Life support systems

Set fire to st

A risk of fire

It soon became clear

Keep an area clear

Short space of time

parking space

release a film/CD/album

Release fumes into the atmosphere

A great deal of + uncountable noun (a lot of)

Snow-capped mountains

A point of interest

Pursue a hobby/leisure activity

A small/large sum of money

Expressions

A metre/day/etc. or so (approx.)

I think of him as a father figure

As much (noun) as possible

Upside-down

Back-to-front

Inside-out

Run into trouble (encounter problems)

Take somebody on a tour

… will be followed by…

It follows that (therefore/so)

Even the (superlative) bravest person would be scared.

Contrary to popular belief…

Behind/ahead of schedule

What do you make of this? (think about)

To make (quite) a name for oneself

I’d be grateful if you could…

This belongs to me

… is nowhere near…

… isn’t anywhere near…

… proved to be… (turned out)

Well over + number (there were well over 100 people at the event)

…is/are considered to be

… would make an excellent/terrible… (doctor/parent etc.)

It’s hard to believe that…

Prevent something from happening

At the height of his fame/success

In (his/its etc.) heyday

At its height (the height of its success/fame)

Common Key Word Transformation Expressions and Grammar

Would rather (not) do something (no to)

Would prefer (not) to do something

Deny + gerund – She denied having stolen/stealing the money

Accuse sb of + gerund

Spend time doing st

It took me (10 mins) to do ….

In spite of/Despite never having done st….

In spite of/Despite + noun

Get something done – I need to get my passport renewed

Were to + inf in conditionals.

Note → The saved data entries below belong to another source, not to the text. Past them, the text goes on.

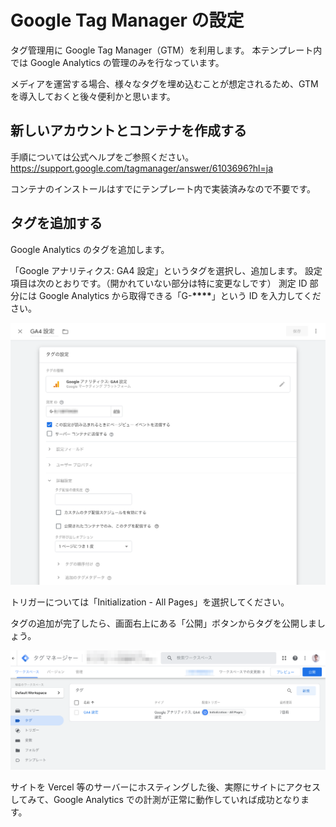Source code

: # Google Tag Manager の設定

タグ管理用に Google Tag Manager（GTM）を利用します。
本テンプレート内では Google Analytics の管理のみを行なっています。

メディアを運営する場合、様々なタグを埋め込むことが想定されるため、GTM を導入しておくと後々便利かと思います。

## 新しいアカウントとコンテナを作成する

手順については公式ヘルプをご参照ください。
https://support.google.com/tagmanager/answer/6103696?hl=ja

コンテナのインストールはすでにテンプレート内で実装済みなので不要です。

## タグを追加する

Google Analytics のタグを追加します。

「Google アナリティクス: GA4 設定」というタグを選択し、追加します。
設定項目は次のとおりです。（開かれていない部分は特に変更なしです）
測定 ID 部分には Google Analytics から取得できる「G-**\*\*\*\***」という ID を入力してください。

![gtm-setting-01](/assets/gtm-setting-01.png)

トリガーについては「Initialization - All Pages」を選択してください。

タグの追加が完了したら、画面右上にある「公開」ボタンからタグを公開しましょう。

![gtm-setting-02](/assets/gtm-setting-02.png)

サイトを Vercel 等のサーバーにホスティングした後、実際にサイトにアクセスしてみて、Google Analytics での計測が正常に動作していれば成功となります。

If I were to win the lottery, I would…

In the process of doing st – the house is in the process of being rebuilt

We wasted little time (in) starting the game.

There wasn’t a single… left.

Have great difficulty (in) doing st – he had great difficulty opening the box.

I can’t make it (come) to the meeting.

On no account/under no circumstances + should/must/to be – On no account should this door be opened. Under no circumstances am I to be disturbed.

As far as… Is concerned… is… – As far as computers are concerned, John is a real expert.

It was only when …. That …. – It was only when I arrived home that I realised I had been robbed.

Just about to do st

To be on the point of doing st – I was just about to open the door when the phone rang.